• What is expected
Which lines in the records below contain the word "https"? Copy each one.

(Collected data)
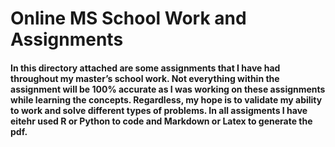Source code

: # Online MS School Work and Assignments


#### In this directory attached are some assignments that I have had throughout my master’s school work. Not everything within the assignment will be 100% accurate as I was working on these assignments while learning the concepts. Regardless, my hope is to validate my ability to work and solve different types of problems. In all assigments I have eitehr used R or Python to code and Markdown or Latex to generate the pdf.  


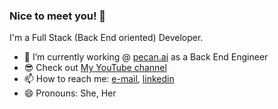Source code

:### Nice to meet you! 👋

I'm a Full Stack (Back End oriented) Developer.

- 🔭 I’m currently working @ [pecan.ai](https://www.pecan.ai/) as a Back End Engineer
- 😎 Check out [My YouTube channel](https://www.youtube.com/channel/UCgCXsh9yyBZbWVc9uBI8Ffg)
- 📫 How to reach me: [e-mail](mailto:hilla.sh@gmail.com), [linkedin](https://www.linkedin.com/in/hillash/)
- 😄 Pronouns: She, Her

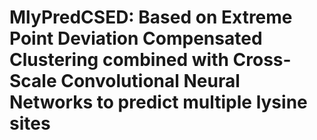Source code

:# MlyPredCSED: Based on Extreme Point Deviation Compensated Clustering combined with Cross-Scale Convolutional Neural Networks to predict multiple lysine sites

• Your solution
- 🔭 I’m currently working @ [pecan.ai](https://www.pecan.ai/) as a Back End Engineer
- 😎 Check out [My YouTube channel](https://www.youtube.com/channel/UCgCXsh9yyBZbWVc9uBI8Ffg)
- 📫 How to reach me: [e-mail](mailto:hilla.sh@gmail.com), [linkedin](https://www.linkedin.com/in/hillash/)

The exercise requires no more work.